Editorials customarily address the current issue of a publication, so forgive me for first writing about one that is past. The theme for Natural Transitions Magazine, volume 3 #2 was “Responding to Crisis.” How difficult that can be, considering all the variables coupled with the inability of those in the trenches of grief to think and make decisions! Not long after that issue came out, deep sadness rippled through our school community when a seventh grade student was swept to her death in the torrents of Boulder Creek. Thirteen-year-old Sophia DuBose died after the family vehicle crashed into the waters after hitting a car that had stopped to avoid a bear in the road.
Two members of our school community learned that the parents were on their way to the mortuary to “make arrangements.” It was imperative to head them off before they walked through the funeral home doors if they were to hear information about a different, potentially more healing way of marking this tragic event. The sense was that the family was open to ritual that could reconnect them to their child, carried away, first by the river, then by the coroner for a legally mandated autopsy.

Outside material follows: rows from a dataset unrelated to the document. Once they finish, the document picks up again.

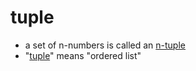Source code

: # tuple
- a set of n-numbers is called an [n-tuple](n-tuple)
- "[tuple](tuple)" means "ordered list"
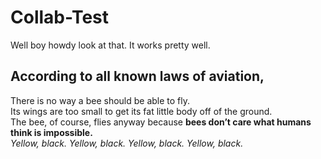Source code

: # Collab-Test
Well boy howdy look at that. It works pretty well.  
  
## According to all known laws of aviation,  
There is no way a bee should be able to fly.  
Its wings are too small to get its fat little body off of the ground.  
The bee, of course, flies anyway because **bees don’t care what humans think is impossible.**  
*Yellow, black. Yellow, black. Yellow, black. Yellow, black.*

Outside the mortuary, parents and friends listened as Natural Transitions’ advocates painted a picture of possibilities. There was no barrage of questions. (Questions can be overwhelming for people in shock.) Instead they simply heard, “You can go to the morgue and get Sophia when the coroner is done. You can bring her home.” Looking at the Dead in the last issue of our magazine emphasized the importance of offering those who are suddenly and tragically bereaved the opportunity to make an informed choice about viewing their dead. This family chose, unequivocally, to reclaim their daughter, supported by caring, courageous members of their community.
It takes courage to change attitudes and conventions that are rooted in fear. Fear is the reason for our disconnection to death. Imagine the courage it took (and the love) for Sophia’s family to retrieve their daughter from the morgue? Imagine the courage and incredible capacity for service for school parents to step in and assist the family in laying out their precious child.
In this isue of NTM, Lee Webster features just a small selection of the lesser known, courageous movers and shakers who are changing the paradigm around death, inviting us to overcome our fear and reestablish an affirmative relationship to our mortality. Potter, Julian Stair’s anthropomorphized funerary art provocatively asks: what is your relationship to death? Brit, Jon Underwood’s Death Cafe idea proliferates beyond his wildest imagination (Why I go to the Death Cafe by Holly Pruett). This issue of NTM is about bringing death into view, responding to it in the most heart-centered way, lest we forget its part in life.